How can I find the surface area of a normal chicken egg?
This morning, I had eggs for breakfast, and I was looking at the pieces of broken shells and thought "What is the surface area of this egg?" The problem is that I have no real idea about how to find the surface area.
I have learned formulas for circles, and I know the equation for an ellipse; however, I don't know how to apply that.
The only idea I can think of is to put an egg on a sheet of paper and trace it, and then measure the outline drawn, and then try to find an equation for that ellipse and rotate that about the $x$-axis. Now, my problem is how I can find the equation of the ellipse from the graph, and will my tracing method really be the edge of the egg? Also, can I use the standard surface area integral? Will I have to use some techniques to solve the integral that are not covered in the AP BC Calculus?
There has to be a better method for finding the surface area.
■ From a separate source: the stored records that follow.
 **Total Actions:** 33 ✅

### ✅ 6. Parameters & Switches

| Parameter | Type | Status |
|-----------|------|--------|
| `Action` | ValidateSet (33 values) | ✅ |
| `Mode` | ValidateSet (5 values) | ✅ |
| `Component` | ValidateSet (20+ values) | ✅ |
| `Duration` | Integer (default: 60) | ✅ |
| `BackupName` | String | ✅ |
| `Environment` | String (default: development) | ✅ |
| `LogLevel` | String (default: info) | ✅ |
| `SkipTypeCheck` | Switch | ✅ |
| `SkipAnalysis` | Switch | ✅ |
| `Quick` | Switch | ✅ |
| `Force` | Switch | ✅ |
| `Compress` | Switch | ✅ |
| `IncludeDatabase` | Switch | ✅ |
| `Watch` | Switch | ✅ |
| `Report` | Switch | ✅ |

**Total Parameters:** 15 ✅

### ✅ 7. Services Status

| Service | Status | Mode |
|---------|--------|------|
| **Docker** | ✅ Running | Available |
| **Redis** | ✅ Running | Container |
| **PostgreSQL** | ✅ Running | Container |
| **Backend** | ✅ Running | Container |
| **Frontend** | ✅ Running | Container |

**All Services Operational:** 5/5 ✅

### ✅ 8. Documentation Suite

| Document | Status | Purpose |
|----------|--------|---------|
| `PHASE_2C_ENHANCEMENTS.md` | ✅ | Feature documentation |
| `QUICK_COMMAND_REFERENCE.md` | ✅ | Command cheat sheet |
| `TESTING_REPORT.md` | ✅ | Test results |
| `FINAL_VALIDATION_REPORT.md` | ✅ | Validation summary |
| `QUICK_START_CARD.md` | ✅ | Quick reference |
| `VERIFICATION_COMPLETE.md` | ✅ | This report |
Please, help me understand how to find the surface area of an egg; i.e., how to use my mathematical knowledge for something other than passing exams.
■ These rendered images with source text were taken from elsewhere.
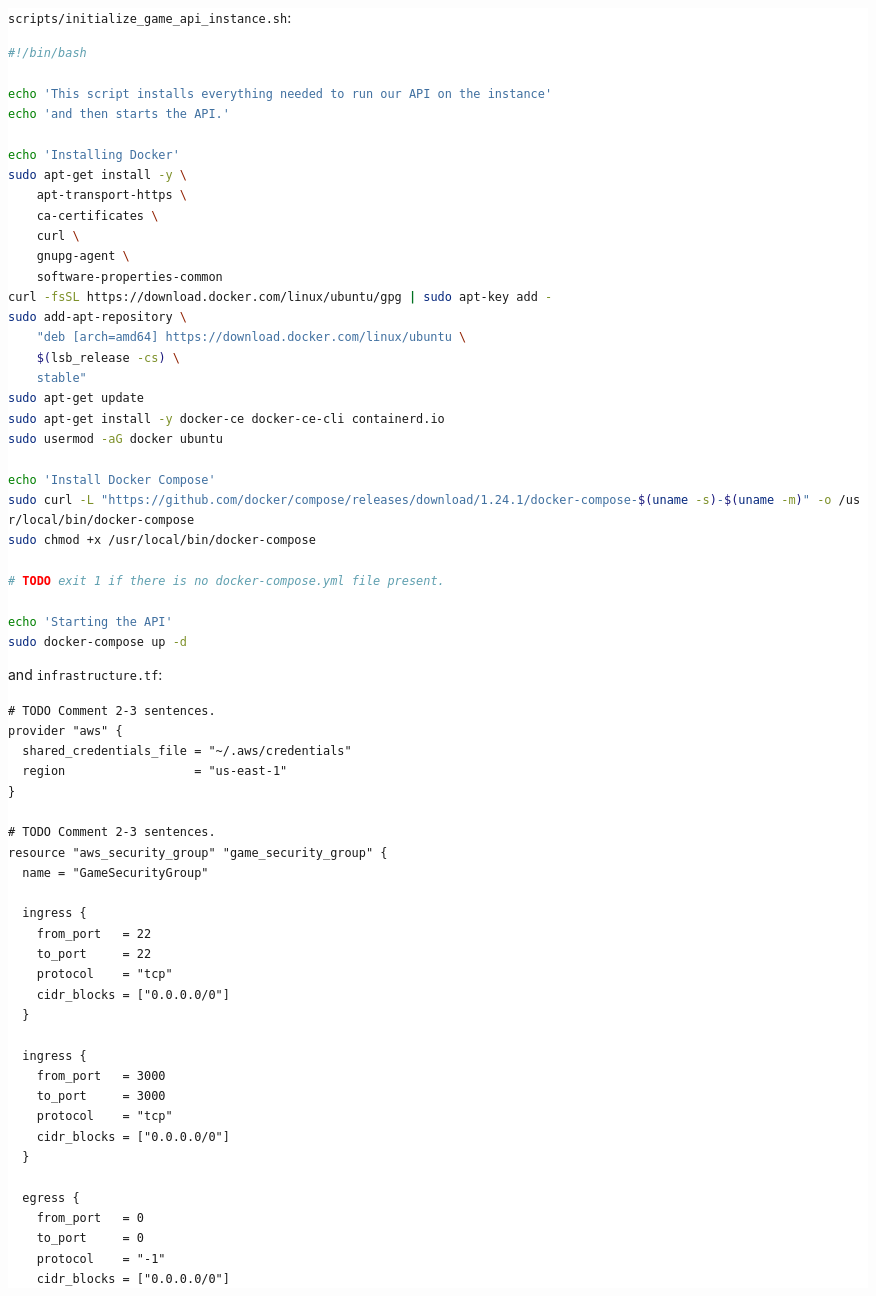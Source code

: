 `scripts/initialize_game_api_instance.sh`:
```bash
#!/bin/bash

echo 'This script installs everything needed to run our API on the instance'
echo 'and then starts the API.'

echo 'Installing Docker'
sudo apt-get install -y \
    apt-transport-https \
    ca-certificates \
    curl \
    gnupg-agent \
    software-properties-common
curl -fsSL https://download.docker.com/linux/ubuntu/gpg | sudo apt-key add -
sudo add-apt-repository \
    "deb [arch=amd64] https://download.docker.com/linux/ubuntu \
    $(lsb_release -cs) \
    stable"
sudo apt-get update
sudo apt-get install -y docker-ce docker-ce-cli containerd.io
sudo usermod -aG docker ubuntu

echo 'Install Docker Compose'
sudo curl -L "https://github.com/docker/compose/releases/download/1.24.1/docker-compose-$(uname -s)-$(uname -m)" -o /usr/local/bin/docker-compose
sudo chmod +x /usr/local/bin/docker-compose

# TODO exit 1 if there is no docker-compose.yml file present.

echo 'Starting the API'
sudo docker-compose up -d
```

and `infrastructure.tf`:
```hcl-terraform
# TODO Comment 2-3 sentences.
provider "aws" {
  shared_credentials_file = "~/.aws/credentials"
  region                  = "us-east-1"
}

# TODO Comment 2-3 sentences.
resource "aws_security_group" "game_security_group" {
  name = "GameSecurityGroup"

  ingress {
    from_port   = 22
    to_port     = 22
    protocol    = "tcp"
    cidr_blocks = ["0.0.0.0/0"]
  }

  ingress {
    from_port   = 3000
    to_port     = 3000
    protocol    = "tcp"
    cidr_blocks = ["0.0.0.0/0"]
  }

  egress {
    from_port   = 0
    to_port     = 0
    protocol    = "-1"
    cidr_blocks = ["0.0.0.0/0"]
```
There is a nice equation describing the equation of an egg curve credit to Nobuo Yamamoto : $$ (x^2+y^2)^2 = ax^3 + \frac{3a}{10}xy^2, \tag{1} $$ where $0\leq x\leq a$, $a$ is the length of the major axis of symmetry for an egg.
In other words, we could get it by cutting a boiled egg in half and measure the distance from tip to the bottom. I just drew it in MATLAB, and the curve looks like the following for $a=1$:
I must say this curve fits pretty well with an egg. Now we have a curve, then the method of computing surface area by revolution, which is taught in Calculus II I believe, can be used to computing the surface. We just revolve the curve above around the egg's major axis of symmetry and get a surface, here is what looks like when we revolve it around the $x$-axis by degree $\pi$, we can get the lower half by revolve another $\pi$:
First we solve for $y$ in (1) when $y>0$: $$ y = \sqrt{\frac{3ax}{20} - x^2 + x\sqrt{\frac{7ax}{10} + \frac{9a^2}{400}} }, $$ The formula of computing surface area by revolution is: $$ S = 2\pi\int_0^a y\sqrt{1+\left(\frac{dy}{dx}\right)^2} \,dx,\tag{2} $$ The derivative is: \begin{align} \frac{dy}{dx} = \frac{1}{2\sqrt{\frac{3ax}{20} - x^2 + x\sqrt{\frac{7ax}{10} + \frac{9a^2}{400}} }} \left( \frac{3a}{20}- 2x+ \sqrt{\frac{7ax}{10} + \frac{9a^2}{400}} + \frac{7ax}{20\sqrt{\frac{7ax}{10} + \frac{9a^2}{400}}}\right), \end{align} Plugging $dy/dx$ and $y$ into (2), then you could use your favorite tool of numerical integration to perform the computing for you(Octave, MATLAB, Mathematica, etc).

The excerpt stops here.